_Exercise details_. Below are some records. Pull every line that contains the word "similarly".

####################

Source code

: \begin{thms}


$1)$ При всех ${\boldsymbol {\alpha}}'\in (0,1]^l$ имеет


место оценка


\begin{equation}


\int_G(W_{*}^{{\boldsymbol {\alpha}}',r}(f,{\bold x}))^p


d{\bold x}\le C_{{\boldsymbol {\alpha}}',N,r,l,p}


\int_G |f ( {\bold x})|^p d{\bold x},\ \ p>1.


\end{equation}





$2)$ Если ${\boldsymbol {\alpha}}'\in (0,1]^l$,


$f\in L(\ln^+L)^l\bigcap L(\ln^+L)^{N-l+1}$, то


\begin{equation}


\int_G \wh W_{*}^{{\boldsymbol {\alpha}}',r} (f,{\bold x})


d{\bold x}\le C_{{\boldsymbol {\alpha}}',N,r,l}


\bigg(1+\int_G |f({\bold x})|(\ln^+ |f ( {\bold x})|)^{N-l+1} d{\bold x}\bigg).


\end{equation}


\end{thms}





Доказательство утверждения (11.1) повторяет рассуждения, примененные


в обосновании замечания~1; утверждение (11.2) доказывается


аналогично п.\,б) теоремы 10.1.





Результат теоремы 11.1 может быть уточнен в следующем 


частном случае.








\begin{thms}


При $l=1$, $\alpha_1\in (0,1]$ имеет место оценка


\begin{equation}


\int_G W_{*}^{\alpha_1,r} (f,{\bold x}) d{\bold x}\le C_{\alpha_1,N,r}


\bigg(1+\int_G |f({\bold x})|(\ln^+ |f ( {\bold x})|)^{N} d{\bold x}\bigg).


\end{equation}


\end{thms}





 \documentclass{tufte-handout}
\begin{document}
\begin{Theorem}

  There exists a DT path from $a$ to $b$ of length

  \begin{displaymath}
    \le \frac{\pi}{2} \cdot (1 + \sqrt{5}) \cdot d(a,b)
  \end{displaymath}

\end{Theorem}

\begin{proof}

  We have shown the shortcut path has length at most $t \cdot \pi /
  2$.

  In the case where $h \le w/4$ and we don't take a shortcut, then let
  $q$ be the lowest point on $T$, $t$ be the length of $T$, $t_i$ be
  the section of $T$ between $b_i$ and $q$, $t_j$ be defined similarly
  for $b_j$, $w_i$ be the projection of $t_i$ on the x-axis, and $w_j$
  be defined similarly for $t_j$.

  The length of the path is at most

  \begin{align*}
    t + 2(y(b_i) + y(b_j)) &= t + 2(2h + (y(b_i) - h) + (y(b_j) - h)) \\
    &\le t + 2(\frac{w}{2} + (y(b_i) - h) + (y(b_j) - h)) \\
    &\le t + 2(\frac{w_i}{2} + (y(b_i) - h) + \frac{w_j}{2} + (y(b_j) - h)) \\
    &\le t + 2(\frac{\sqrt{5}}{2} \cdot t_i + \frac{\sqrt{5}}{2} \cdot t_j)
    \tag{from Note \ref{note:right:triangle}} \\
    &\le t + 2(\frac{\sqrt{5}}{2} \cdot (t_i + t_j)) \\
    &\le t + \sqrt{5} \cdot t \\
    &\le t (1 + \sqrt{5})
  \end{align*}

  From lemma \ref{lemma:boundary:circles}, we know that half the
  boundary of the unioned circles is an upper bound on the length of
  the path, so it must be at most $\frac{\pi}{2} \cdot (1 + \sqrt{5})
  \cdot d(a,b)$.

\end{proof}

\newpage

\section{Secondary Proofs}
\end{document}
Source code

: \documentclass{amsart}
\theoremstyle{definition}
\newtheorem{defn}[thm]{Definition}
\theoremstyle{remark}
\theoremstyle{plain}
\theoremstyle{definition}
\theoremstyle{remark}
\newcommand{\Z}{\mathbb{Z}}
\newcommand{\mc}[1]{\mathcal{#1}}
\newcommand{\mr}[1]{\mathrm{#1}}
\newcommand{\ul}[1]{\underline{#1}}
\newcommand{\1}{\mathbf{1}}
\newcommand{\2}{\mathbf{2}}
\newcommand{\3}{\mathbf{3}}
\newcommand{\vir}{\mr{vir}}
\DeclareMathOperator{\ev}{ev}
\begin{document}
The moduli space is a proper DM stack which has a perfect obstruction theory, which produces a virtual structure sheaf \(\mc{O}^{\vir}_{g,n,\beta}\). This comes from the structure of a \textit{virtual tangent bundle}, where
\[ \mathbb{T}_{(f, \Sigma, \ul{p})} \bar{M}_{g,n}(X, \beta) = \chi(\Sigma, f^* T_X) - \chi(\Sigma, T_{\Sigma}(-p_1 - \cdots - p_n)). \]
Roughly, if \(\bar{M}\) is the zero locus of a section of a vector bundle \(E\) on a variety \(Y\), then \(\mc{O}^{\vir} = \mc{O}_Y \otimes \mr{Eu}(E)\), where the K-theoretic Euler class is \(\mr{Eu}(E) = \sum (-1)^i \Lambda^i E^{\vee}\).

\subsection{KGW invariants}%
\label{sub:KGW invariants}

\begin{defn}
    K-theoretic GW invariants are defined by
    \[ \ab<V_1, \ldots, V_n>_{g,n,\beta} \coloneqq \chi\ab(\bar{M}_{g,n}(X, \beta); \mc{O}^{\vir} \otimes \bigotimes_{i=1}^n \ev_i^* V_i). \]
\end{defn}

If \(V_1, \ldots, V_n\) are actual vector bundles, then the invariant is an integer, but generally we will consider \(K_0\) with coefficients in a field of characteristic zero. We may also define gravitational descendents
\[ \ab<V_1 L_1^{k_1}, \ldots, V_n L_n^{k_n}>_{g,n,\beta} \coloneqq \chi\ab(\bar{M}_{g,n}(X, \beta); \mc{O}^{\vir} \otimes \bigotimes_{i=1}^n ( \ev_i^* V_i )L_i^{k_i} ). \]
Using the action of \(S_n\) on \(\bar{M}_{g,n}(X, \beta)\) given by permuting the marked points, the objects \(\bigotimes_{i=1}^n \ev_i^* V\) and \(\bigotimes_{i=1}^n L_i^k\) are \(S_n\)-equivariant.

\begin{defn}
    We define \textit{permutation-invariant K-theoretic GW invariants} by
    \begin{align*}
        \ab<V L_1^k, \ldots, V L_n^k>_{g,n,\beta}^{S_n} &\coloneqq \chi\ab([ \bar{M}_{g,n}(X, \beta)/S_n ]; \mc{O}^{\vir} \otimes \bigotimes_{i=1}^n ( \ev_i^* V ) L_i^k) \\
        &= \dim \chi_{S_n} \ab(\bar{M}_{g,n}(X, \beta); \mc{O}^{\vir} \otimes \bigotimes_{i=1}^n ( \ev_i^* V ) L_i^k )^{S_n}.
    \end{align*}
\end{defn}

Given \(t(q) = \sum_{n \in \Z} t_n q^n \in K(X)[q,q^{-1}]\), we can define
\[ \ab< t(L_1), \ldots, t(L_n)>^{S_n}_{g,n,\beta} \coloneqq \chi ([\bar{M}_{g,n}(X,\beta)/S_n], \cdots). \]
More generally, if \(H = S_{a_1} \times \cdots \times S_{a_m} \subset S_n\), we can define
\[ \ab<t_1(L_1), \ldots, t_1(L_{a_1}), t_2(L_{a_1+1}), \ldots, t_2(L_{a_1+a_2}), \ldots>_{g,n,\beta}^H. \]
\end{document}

####################

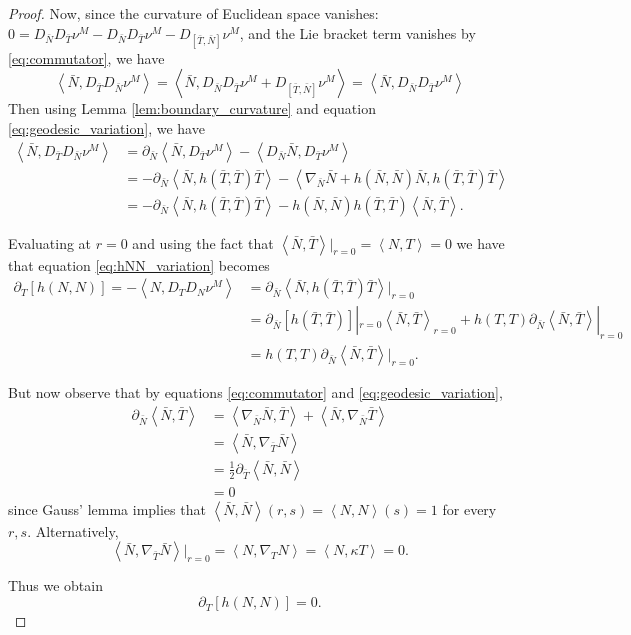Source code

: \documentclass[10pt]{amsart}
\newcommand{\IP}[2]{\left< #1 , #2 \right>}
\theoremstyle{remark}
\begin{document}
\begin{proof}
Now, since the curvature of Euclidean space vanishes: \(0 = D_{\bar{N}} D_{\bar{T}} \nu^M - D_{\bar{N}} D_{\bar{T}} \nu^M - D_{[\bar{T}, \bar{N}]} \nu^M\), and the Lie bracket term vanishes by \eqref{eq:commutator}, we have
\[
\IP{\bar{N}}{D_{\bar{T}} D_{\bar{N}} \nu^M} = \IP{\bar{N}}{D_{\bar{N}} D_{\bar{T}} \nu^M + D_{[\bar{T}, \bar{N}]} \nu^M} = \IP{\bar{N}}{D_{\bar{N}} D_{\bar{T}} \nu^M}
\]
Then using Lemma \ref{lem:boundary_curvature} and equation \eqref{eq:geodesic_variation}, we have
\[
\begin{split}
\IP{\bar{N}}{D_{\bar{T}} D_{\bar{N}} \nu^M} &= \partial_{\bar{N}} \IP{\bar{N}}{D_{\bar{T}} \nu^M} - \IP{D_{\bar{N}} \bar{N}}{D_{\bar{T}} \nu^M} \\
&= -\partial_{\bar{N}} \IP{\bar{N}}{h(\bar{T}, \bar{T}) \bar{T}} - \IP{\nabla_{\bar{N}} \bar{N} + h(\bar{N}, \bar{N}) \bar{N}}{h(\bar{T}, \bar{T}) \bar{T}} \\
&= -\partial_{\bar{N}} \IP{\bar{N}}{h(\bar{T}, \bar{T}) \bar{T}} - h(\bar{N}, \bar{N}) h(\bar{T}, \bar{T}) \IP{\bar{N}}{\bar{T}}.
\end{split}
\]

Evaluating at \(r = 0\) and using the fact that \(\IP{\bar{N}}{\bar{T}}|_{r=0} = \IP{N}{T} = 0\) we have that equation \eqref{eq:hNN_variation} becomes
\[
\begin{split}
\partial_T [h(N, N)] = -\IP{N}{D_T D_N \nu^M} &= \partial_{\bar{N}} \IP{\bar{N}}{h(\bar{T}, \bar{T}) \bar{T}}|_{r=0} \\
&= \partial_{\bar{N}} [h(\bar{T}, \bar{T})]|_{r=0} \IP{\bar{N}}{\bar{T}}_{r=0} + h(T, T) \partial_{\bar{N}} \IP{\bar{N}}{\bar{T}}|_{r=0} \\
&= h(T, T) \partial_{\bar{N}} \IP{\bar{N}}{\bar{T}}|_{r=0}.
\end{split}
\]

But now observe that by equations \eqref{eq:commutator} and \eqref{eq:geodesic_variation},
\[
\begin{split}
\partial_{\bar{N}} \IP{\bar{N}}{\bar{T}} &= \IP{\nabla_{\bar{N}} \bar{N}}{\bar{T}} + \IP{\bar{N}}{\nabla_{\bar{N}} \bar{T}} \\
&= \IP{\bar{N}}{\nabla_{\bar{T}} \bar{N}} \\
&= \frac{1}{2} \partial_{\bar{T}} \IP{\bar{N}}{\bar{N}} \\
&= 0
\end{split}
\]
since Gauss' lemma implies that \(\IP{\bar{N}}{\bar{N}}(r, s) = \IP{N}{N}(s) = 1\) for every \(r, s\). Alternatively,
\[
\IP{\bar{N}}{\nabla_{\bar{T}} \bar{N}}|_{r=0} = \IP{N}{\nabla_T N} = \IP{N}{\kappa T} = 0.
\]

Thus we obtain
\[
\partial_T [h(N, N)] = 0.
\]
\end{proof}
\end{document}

####################

_Solution to this problem_.
  the section of $T$ between $b_i$ and $q$, $t_j$ be defined similarly
  be defined similarly for $t_j$.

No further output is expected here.